Continuing with the series of post on OpenCV, webcams, and MJPEG, today we will look at streaming an MJPEG capture from the BBB. Before I get into it though, you should know that I did try FFMPEG/avconv and VLC to stream video from the BBB using rtp, but the several seconds of latency made it unsuitable for my needs. You should also know that I do not claim that this is the one true way to stream video from the BBB.
The libraries used:
- ZeroMQ and CZMQ - used to create pub/sub connections between the BBB and software running on a desktop
- OpenCV - used to display the MJPEG stream
The subscriber was compiled and tested under Windows 7 using Visual Studio 2012; however, the code should compile under Linux with very few, if any, modifications.
I am working on a project that requires a video stream from the BBB be consumed in N places where N is a minimum of 2. The stream will be processed using OpenCV, and because of the nature of this project, I need as little latency in the video stream as possible.
Theory of Operation:
The BBB will capture frames in MJPEG format from a webcam via a modified version of framegrabber. The modified version of framegrabber can run indefinitely and outputs the frames as a series of ZeroMQ messages over a publish socket. The clients will subscribe to the publish socket on the BBB using ZeroMQ and load each frame received into OpenCV.
The ZeroMQ pub/sub configuration allows many clients to connect to the published stream. No synchronization is used between the publisher and subscriber; the the stream is treated as continuous, and the subscribers are free to connect and disconnect at will.
Single subscriber 640x480 - cpu use on the BBB ~4.3% and memory use ~0.8%
Multiple subscribers 640x480 - cpu use on BBB ~6.6% and memory use ~0.8%
Single subscriber 1920x1080 - cpu use on BBB ~23.2% and memory use ~3.5%
Using this setup, I have been able to stream frames with a resolution as high as 1920x1080 with little to no latency, but there is a limitation, the network. When using this over Wifi with high resolutions or several clients running on one machine, I noticed the frame rate would drop the further I went from the router. If you watch the output of the top command on the BBB as you get further from the router, you will see framegrabber's memory use begin to climb. This is due to the publish socket buffering the data. As you walk back towards the router, you will see the memory use drop until it, and the frame rate, stabilizes. During this stabilization period you will probably experience delayed video that is displayed at a higher frame rate than normal as the buffer is flushed.

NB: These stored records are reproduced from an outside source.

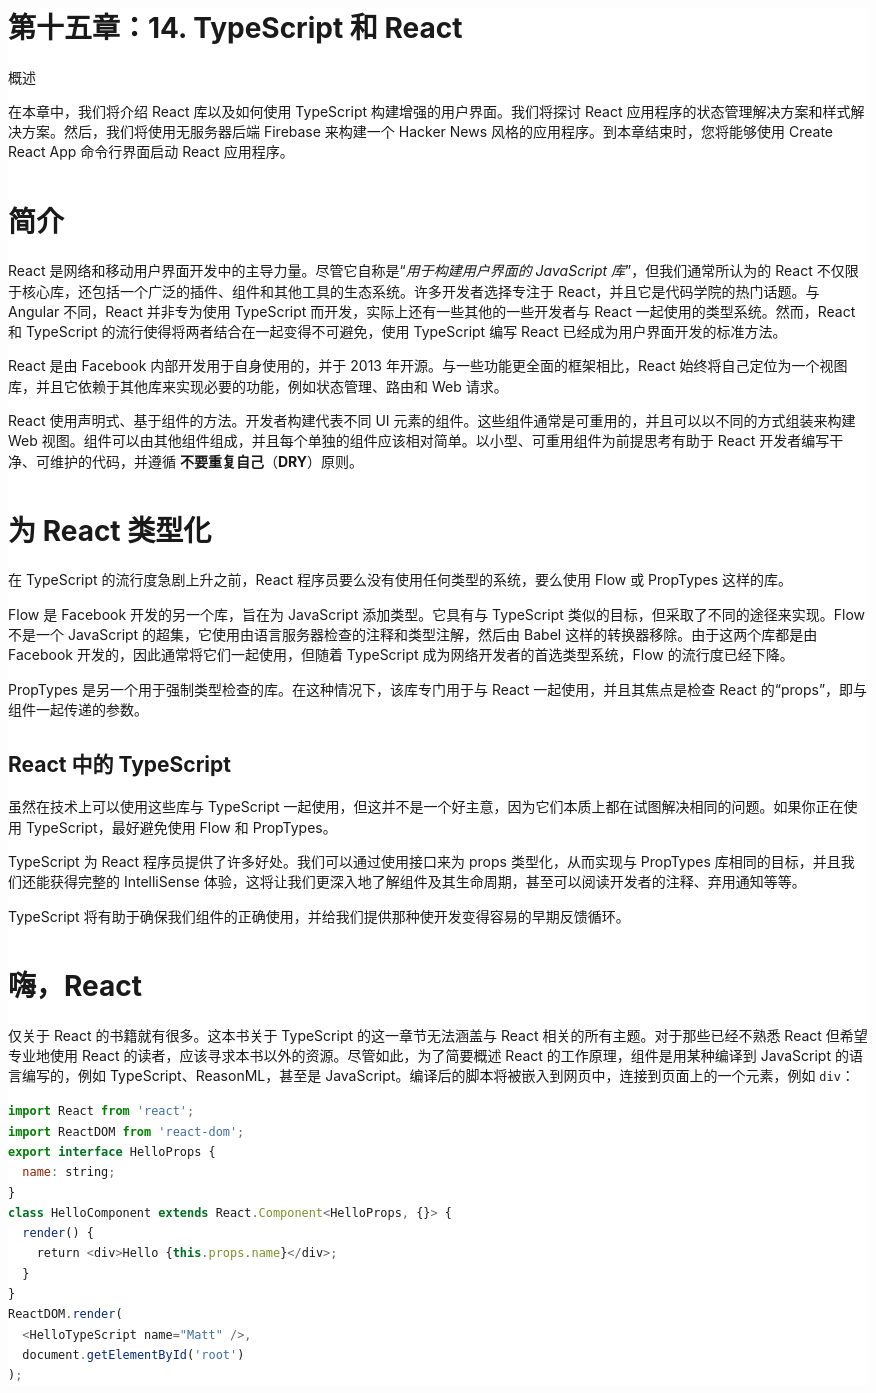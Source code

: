 # 第十五章：14. TypeScript 和 React

概述

在本章中，我们将介绍 React 库以及如何使用 TypeScript 构建增强的用户界面。我们将探讨 React 应用程序的状态管理解决方案和样式解决方案。然后，我们将使用无服务器后端 Firebase 来构建一个 Hacker News 风格的应用程序。到本章结束时，您将能够使用 Create React App 命令行界面启动 React 应用程序。

# 简介

React 是网络和移动用户界面开发中的主导力量。尽管它自称是“*用于构建用户界面的 JavaScript 库*”，但我们通常所认为的 React 不仅限于核心库，还包括一个广泛的插件、组件和其他工具的生态系统。许多开发者选择专注于 React，并且它是代码学院的热门话题。与 Angular 不同，React 并非专为使用 TypeScript 而开发，实际上还有一些其他的一些开发者与 React 一起使用的类型系统。然而，React 和 TypeScript 的流行使得将两者结合在一起变得不可避免，使用 TypeScript 编写 React 已经成为用户界面开发的标准方法。

React 是由 Facebook 内部开发用于自身使用的，并于 2013 年开源。与一些功能更全面的框架相比，React 始终将自己定位为一个视图库，并且它依赖于其他库来实现必要的功能，例如状态管理、路由和 Web 请求。

React 使用声明式、基于组件的方法。开发者构建代表不同 UI 元素的组件。这些组件通常是可重用的，并且可以以不同的方式组装来构建 Web 视图。组件可以由其他组件组成，并且每个单独的组件应该相对简单。以小型、可重用组件为前提思考有助于 React 开发者编写干净、可维护的代码，并遵循 **不要重复自己**（**DRY**）原则。

# 为 React 类型化

在 TypeScript 的流行度急剧上升之前，React 程序员要么没有使用任何类型的系统，要么使用 Flow 或 PropTypes 这样的库。

Flow 是 Facebook 开发的另一个库，旨在为 JavaScript 添加类型。它具有与 TypeScript 类似的目标，但采取了不同的途径来实现。Flow 不是一个 JavaScript 的超集，它使用由语言服务器检查的注释和类型注解，然后由 Babel 这样的转换器移除。由于这两个库都是由 Facebook 开发的，因此通常将它们一起使用，但随着 TypeScript 成为网络开发者的首选类型系统，Flow 的流行度已经下降。

PropTypes 是另一个用于强制类型检查的库。在这种情况下，该库专门用于与 React 一起使用，并且其焦点是检查 React 的“props”，即与组件一起传递的参数。

## React 中的 TypeScript

虽然在技术上可以使用这些库与 TypeScript 一起使用，但这并不是一个好主意，因为它们本质上都在试图解决相同的问题。如果你正在使用 TypeScript，最好避免使用 Flow 和 PropTypes。

TypeScript 为 React 程序员提供了许多好处。我们可以通过使用接口来为 props 类型化，从而实现与 PropTypes 库相同的目标，并且我们还能获得完整的 IntelliSense 体验，这将让我们更深入地了解组件及其生命周期，甚至可以阅读开发者的注释、弃用通知等等。

TypeScript 将有助于确保我们组件的正确使用，并给我们提供那种使开发变得容易的早期反馈循环。

# 嗨，React

仅关于 React 的书籍就有很多。这本书关于 TypeScript 的这一章节无法涵盖与 React 相关的所有主题。对于那些已经不熟悉 React 但希望专业地使用 React 的读者，应该寻求本书以外的资源。尽管如此，为了简要概述 React 的工作原理，组件是用某种编译到 JavaScript 的语言编写的，例如 TypeScript、ReasonML，甚至是 JavaScript。编译后的脚本将被嵌入到网页中，连接到页面上的一个元素，例如 `div`：

```js
import React from 'react';
import ReactDOM from 'react-dom';
export interface HelloProps {
  name: string;
}
class HelloComponent extends React.Component<HelloProps, {}> {
  render() {
    return <div>Hello {this.props.name}</div>;
  }
}
ReactDOM.render(
  <HelloTypeScript name="Matt" />,
  document.getElementById('root')
);
```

There are several things you can do reduce or eliminate this latency.
- If possible, use a wired connection
- Use an 802.11 N router and clients
- Make sure your WiFi router is optimally located
- Adjust the QoS settings of your router to give higher or highest priority to the traffic on the port you publish over
To reduce the amount of time it takes for subscribers to catch up once their connection has improved, the high water mark on the socket can be reduced. This has the effect of dropping frames once too many are buffered and essentially reduces the amount of buffered data a subscriber has to process to get in sync.
The reader may find it interesting that it does not matter it the BBB publisher or the subscribers are started up first. The publisher will simply dump data until at least one subscriber connects, and the subscribers will wait on the publisher. In addition, you can kill the publisher while subscribers are connected, restart it with new (or the same) settings, and the subscribers will continue on. The reader should verify this by changing the resolution after the subscriber or subscribers have connected.
framegrabberPub.c (17.96 kb) Publisher - you will need zhelpers.h
gcc framegrabberPub.c -lzmq -o framegrabberPub
framegrabberSub.c (3.79 kb) C client
framegrabberSub.py (2.52 kb) Python client
The Python client will display the stream with little latency until garbage collection occurs. When this happens, the display will freeze and the buffered data on the BBB will increase. Once garbage collection completes, the display will eventually synchronize much like the WiFi issue detailed above.
If your wireless router is capable of broadcasting at both 2.4 and 5 Ghz at the same time, you can improve performance when using a WiFi connection for both the publisher and the subscriber by having one connect at 2.4 Ghz and the other connect at 5 Ghz.
Added a link to zhelpers.h needed to compile the publisher.